Au moment où Tolin ne savait plus que faire, le portail du n°2 avenue Shenghui s'ouvrit soudain. Un vieil homme digne, bien vêtu, accompagné de plusieurs gardes, s'avança lentement. S'approchant des percepteurs, le vieil homme sortit de sa poche des billets d'or valant cent vingt-deux mille pièces d'or et les tendit au percepteur. « J'ai appris que le département des impôts de l'Empire percevait l'Impôt Spécial de Nettoyage et l'Impôt de Verdure ? En tant que citoyens de l'Empire, nous devons donner l'exemple et soutenir les décisions correctes de l'Empire. »
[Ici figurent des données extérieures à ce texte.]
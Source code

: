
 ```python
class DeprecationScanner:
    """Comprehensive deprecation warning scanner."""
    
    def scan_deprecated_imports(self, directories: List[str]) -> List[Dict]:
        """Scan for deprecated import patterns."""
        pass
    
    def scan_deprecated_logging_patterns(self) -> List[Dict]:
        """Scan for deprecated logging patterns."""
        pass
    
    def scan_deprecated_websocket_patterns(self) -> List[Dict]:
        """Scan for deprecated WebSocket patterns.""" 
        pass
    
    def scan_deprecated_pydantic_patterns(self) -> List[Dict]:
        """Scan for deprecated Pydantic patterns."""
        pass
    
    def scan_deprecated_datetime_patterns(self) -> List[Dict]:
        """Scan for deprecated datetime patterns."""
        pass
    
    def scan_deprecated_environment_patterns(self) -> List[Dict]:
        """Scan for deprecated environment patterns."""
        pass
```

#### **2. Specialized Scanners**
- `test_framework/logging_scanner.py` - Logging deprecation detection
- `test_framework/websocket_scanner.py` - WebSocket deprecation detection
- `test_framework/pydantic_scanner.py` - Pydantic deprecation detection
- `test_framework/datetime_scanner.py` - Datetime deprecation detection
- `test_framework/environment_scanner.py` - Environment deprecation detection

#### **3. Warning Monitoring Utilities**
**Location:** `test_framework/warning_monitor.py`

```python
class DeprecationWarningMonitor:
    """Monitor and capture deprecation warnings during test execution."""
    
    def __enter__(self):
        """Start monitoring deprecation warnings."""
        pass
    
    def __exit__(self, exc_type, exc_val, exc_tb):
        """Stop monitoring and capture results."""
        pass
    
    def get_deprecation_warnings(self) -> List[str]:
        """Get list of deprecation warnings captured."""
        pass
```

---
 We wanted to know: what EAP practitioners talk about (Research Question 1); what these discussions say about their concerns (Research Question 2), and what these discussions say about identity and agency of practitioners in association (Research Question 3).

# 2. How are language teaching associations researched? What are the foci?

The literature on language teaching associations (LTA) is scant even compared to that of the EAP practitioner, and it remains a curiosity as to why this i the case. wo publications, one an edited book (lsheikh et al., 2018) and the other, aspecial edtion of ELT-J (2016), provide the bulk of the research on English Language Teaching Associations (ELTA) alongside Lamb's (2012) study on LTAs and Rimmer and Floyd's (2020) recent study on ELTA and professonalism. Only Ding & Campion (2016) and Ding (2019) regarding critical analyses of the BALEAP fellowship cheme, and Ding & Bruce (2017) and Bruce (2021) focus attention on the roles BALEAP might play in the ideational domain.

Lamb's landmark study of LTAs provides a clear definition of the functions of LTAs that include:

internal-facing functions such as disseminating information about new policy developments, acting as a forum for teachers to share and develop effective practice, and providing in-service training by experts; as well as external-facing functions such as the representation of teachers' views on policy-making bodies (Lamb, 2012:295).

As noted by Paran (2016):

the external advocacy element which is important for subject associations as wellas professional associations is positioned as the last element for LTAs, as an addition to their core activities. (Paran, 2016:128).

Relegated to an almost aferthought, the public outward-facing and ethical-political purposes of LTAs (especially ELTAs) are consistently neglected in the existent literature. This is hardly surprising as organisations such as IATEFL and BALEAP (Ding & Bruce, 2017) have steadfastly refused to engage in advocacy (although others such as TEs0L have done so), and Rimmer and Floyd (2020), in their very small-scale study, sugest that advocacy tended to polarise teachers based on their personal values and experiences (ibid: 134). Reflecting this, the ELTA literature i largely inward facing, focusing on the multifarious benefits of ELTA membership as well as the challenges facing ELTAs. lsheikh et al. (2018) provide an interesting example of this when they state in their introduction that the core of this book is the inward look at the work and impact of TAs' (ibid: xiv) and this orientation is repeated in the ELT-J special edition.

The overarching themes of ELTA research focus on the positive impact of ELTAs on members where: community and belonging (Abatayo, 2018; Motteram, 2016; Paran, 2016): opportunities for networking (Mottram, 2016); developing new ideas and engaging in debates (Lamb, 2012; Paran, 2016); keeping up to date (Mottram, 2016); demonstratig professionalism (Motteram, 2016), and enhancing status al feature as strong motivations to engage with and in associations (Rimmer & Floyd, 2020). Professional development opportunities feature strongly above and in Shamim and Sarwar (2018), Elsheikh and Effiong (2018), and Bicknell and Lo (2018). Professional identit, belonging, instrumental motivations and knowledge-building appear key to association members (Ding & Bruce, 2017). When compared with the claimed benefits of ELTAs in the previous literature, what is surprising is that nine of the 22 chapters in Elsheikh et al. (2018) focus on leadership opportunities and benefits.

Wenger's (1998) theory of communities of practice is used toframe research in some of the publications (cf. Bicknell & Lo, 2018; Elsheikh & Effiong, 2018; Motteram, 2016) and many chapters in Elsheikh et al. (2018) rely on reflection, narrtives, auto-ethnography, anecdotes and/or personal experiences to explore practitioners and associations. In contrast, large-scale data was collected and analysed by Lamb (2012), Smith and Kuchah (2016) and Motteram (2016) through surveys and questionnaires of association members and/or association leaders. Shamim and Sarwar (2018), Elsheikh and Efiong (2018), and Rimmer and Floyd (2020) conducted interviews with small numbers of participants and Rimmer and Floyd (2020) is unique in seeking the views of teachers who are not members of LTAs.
Le vieil homme acquiesça en souriant. « Ces deux impôts auraient dû être prélevés depuis longtemps. Messieurs, merci d'envoyer mon reçu d'impôt à mon bureau plus tard. Vous connaissez l'adresse de mon bureau, n'est-ce pas ? »

Le vieil homme sourit à Tolin, puis releva la tête comme un vieux coq fier et s'éloigna lentement, entouré de ses gardes.

Tolin était complètement abasourdi. Ce vieil homme venait vraiment de payer les cent vingt-deux mille pièces d'or d'impôts. Clairement, ces percepteurs ne mentaient pas ; l'Empire avait bel et bien commencé à percevoir ces deux impôts spéciaux. Mais bon sang, où Elham et les autres allaient-ils trouver cent vingt mille pièces d'or maintenant ?

Ya et Ling avaient perdu tous leurs fonds, et cette affaire était encore top secret. Elles n'en avaient parlé à personne.

Que faire ? Que pouvaient-ils faire ? Demander de l'aide à la famille ? Ô ciel, que penseraient les autres frères et sœurs et rivaux d'Elham et de son groupe ? Parti de la maison depuis quelques jours à peine et déjà réduit à un tel état — ils ne pourraient plus jamais relever la tête.

Mais cent vingt-deux mille pièces d'or d'impôts !

Derrière un bouquet d'arbres fleuris de l'autre côté de la rue, Lin Qi riait déjà si fort qu'il ne pouvait plus se redresser.